Snowden: has asked 20 nations. Picture: Getty

Snowden: has asked 20 nations. Picture: Getty

  • by Fabiola Sanchez and Luise Manuel Galeano
 

THE quest by NSA leaker Edward Snowden for a safe haven has taken a turn toward Latin America, with offers of asylum coming from the left wing presidents of Nicaragua and Venezuela.

There were no immediate signs, however, that efforts were under way to bring him to either nation, after Nicolas Maduro of Venezuela and Daniel Ortega of Nicaragua made their offers during separate speeches in their home countries on Friday.

The offers came one day after South American leaders gathered to denounce the rerouting of Bolivian President Evo Morales’ plane over Europe amid reports that the fugitive American was aboard.

Snowden, who is being sought by the United States, has asked for asylum in more than 20 countries, including Nicaragua and Venezuela. Many other nations have turned him down.

“As head of state, the government of the Bolivarian Republic of Venezuela decided to offer humanitarian asylum to the young American Edward Snowden so that he can live in the homeland” of independence leader Simon Bolivar and the late President Hugo Chavez without “persecution from the empire,” Maduro said, referring to the United States.

Maduro said several other Latin American governments have also expressed their intention to take a similar stance by offering asylum for the cause of “dignity.”

Chavez, who hand-picked Maduro as his successor, often engaged in similar defiance, criticizing US-style capitalism and policies. In a 2006 speech to the UN General Assembly of world leaders, Chavez called President George W. Bush the devil, saying the podium reeked of sulfur after the US president’s address. He also accused Washington of plotting against him, expelled several diplomats and drug-enforcement agents and threatened to stop sending oil to the US

Maduro made the asylum offer during a speech marking the anniversary of Venezuela’s independence. It was not clear if there were any conditions to Venezuela’s offer.

But his critics said Maduro’s decision is nothing but an attempt to veil the current undignified conditions of Venezuela, including one of the world’s highest inflation rates and a shortage of basic products such as toilet paper.

“The asylum doesn’t fix the economic disaster, the record inflation, an upcoming devaluation (of the currency), and the rising crime rate,” Venezuelan opposition leader Henrique Capriles said on Twitter. Maduro beat Capriles in April’s presidential election, but Capriles has not recognized defeat and has called it an electoral fraud.

Asked earlier this week about the possibility that any countries in the region would offer Snowden asylum, Geoff Thale, program director at the Washington Office on Latin America think tank, said he thought Ortega would be careful not to damage his country’s relationship with the US.

President Barack Obama has displayed a relaxed attitude toward Snowden’s movements, saying last month he wouldn’t be “scrambling jets to get a 29-year-old hacker.”

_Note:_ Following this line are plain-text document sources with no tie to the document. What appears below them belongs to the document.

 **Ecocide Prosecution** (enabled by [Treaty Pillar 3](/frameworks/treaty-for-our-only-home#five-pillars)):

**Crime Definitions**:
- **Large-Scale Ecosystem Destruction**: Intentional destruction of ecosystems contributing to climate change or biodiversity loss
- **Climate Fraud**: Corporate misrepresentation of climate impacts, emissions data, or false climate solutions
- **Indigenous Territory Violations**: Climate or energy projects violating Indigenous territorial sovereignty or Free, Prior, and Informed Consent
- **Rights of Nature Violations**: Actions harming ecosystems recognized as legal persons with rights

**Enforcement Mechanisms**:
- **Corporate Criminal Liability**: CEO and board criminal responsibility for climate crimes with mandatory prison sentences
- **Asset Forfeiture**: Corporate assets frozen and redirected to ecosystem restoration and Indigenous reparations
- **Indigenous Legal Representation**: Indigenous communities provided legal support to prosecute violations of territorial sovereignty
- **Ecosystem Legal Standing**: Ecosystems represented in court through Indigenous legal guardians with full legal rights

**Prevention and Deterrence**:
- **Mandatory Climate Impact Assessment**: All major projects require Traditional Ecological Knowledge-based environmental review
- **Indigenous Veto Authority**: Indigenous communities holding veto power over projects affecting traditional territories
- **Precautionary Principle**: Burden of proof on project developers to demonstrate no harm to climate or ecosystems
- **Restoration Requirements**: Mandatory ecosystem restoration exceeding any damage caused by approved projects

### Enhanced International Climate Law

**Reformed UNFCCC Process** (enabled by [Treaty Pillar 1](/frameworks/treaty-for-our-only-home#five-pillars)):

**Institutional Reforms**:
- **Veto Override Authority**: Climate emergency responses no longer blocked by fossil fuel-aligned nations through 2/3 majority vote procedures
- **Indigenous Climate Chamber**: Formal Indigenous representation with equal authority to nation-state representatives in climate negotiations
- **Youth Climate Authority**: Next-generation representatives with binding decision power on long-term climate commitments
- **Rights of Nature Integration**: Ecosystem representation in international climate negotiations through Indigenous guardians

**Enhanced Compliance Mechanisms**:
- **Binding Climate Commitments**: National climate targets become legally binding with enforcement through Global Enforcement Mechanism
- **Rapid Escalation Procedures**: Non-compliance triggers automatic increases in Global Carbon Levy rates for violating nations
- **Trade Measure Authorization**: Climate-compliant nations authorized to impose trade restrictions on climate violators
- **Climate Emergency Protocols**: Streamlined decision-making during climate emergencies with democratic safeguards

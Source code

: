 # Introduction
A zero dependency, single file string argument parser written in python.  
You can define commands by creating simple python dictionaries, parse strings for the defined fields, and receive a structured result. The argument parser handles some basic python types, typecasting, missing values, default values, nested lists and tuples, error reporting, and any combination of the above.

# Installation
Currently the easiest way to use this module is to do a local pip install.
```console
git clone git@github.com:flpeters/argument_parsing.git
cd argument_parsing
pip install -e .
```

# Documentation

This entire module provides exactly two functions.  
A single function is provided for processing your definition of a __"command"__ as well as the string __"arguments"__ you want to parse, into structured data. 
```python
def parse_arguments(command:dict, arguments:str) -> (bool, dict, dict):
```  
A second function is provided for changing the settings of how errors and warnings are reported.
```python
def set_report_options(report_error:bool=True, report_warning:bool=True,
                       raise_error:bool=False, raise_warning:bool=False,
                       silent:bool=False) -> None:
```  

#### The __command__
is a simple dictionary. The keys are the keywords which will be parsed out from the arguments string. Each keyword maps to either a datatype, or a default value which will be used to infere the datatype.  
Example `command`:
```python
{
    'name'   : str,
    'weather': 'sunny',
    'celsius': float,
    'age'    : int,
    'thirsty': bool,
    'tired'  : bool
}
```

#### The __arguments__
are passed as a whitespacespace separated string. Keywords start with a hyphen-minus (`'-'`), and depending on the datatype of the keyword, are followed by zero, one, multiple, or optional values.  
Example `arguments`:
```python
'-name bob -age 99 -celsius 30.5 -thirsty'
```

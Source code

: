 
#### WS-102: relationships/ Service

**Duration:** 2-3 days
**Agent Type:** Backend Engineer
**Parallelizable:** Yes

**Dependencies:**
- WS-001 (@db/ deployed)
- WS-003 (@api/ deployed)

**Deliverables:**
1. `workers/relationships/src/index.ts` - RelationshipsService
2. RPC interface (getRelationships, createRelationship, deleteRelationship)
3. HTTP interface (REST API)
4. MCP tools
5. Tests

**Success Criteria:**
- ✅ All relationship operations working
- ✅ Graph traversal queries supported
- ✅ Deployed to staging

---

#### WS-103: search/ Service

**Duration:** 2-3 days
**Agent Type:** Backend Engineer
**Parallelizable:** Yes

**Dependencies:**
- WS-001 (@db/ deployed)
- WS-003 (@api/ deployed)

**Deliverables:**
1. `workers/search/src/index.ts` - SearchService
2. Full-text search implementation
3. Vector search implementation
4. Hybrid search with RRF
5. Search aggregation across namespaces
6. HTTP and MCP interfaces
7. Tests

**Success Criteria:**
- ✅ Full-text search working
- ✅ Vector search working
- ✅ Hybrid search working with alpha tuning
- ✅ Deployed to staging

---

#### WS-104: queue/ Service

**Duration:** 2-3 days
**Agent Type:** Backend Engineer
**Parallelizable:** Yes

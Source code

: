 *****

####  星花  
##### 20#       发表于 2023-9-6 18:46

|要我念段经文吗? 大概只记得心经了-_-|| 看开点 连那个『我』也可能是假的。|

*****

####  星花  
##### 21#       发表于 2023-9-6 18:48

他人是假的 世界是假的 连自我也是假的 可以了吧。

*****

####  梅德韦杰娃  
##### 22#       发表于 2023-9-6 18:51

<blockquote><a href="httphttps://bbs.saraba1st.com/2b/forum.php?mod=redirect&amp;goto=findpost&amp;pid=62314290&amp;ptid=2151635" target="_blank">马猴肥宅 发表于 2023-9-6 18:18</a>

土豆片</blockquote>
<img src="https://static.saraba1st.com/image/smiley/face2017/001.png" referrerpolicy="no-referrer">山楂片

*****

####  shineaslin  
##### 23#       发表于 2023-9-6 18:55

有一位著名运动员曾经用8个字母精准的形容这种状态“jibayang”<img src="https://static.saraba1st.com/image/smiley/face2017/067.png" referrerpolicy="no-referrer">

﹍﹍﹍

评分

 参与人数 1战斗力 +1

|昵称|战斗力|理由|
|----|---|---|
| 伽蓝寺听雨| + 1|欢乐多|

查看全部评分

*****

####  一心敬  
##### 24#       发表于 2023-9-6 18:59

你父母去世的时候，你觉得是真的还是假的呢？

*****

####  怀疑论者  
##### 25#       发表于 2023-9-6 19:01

But the drama surrounding the flight of Morales, whose plane was abruptly rerouted to Vienna after apparently being denied permission to fly over France, suggests that pressure is being applied behind the scenes.

Meanwhile, the website WikiLeaks said that Snowden, who is still believed to be stuck in a Moscow airport’s transit area, had put in asylum applications to six new countries.

WikiLeaks said in a message posted to Twitter on Friday that it wouldn’t be identifying the countries involved “due to attempted US interference.”

Icelandic politicians introduced a proposal in parliament on Thursday to grant immediate citizenship to Snowden, but the idea received minimal support.